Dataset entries
++++

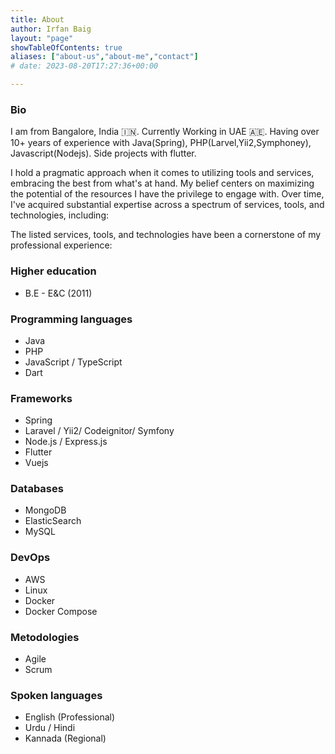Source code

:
```yaml
---
title: About
author: Irfan Baig
layout: "page"
showTableOfContents: true
aliases: ["about-us","about-me","contact"]
# date: 2023-08-20T17:27:36+00:00

---
```


### Bio 

I am from Bangalore, India 🇮🇳. Currently Working in UAE 🇦🇪. Having over 10+ years of experience with Java(Spring), PHP(Larvel,Yii2,Symphoney), Javascript(Nodejs). Side projects with flutter.

I hold a pragmatic approach when it comes to utilizing tools and services, embracing the best from what's at hand. My belief centers on maximizing the potential of the resources I have the privilege to engage with. Over time, I've acquired substantial expertise across a spectrum of services, tools, and technologies, including:

The listed services, tools, and technologies have been a cornerstone of my professional experience:

### Higher education
* B.E - E&C (2011)

### Programming languages
* Java
* PHP
* JavaScript / TypeScript
* Dart

### Frameworks
* Spring
* Laravel / Yii2/ Codeignitor/ Symfony
* Node.js / Express.js
* Flutter
* Vuejs

### Databases
* MongoDB
* ElasticSearch
* MySQL

### DevOps
* AWS
* Linux
* Docker
* Docker Compose

### Metodologies
* Agile
* Scrum

### Spoken languages
* English (Professional)
* Urdu / Hindi
* Kannada (Regional)

<!-- 
### Contact

You can reach me on [Twitter](https://twitter.com/iam_irfanbaig) (my DMs are open to all), [LinkedIn](https://www.linkedin.com/in/irfanbaigse/), or by e-mail on contact at irfan.blackahwk@gmail.com. -->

++++

Work order
Within the records, how many lines carry the word "Spring"? Reply with the figure alone.

Exercise output
2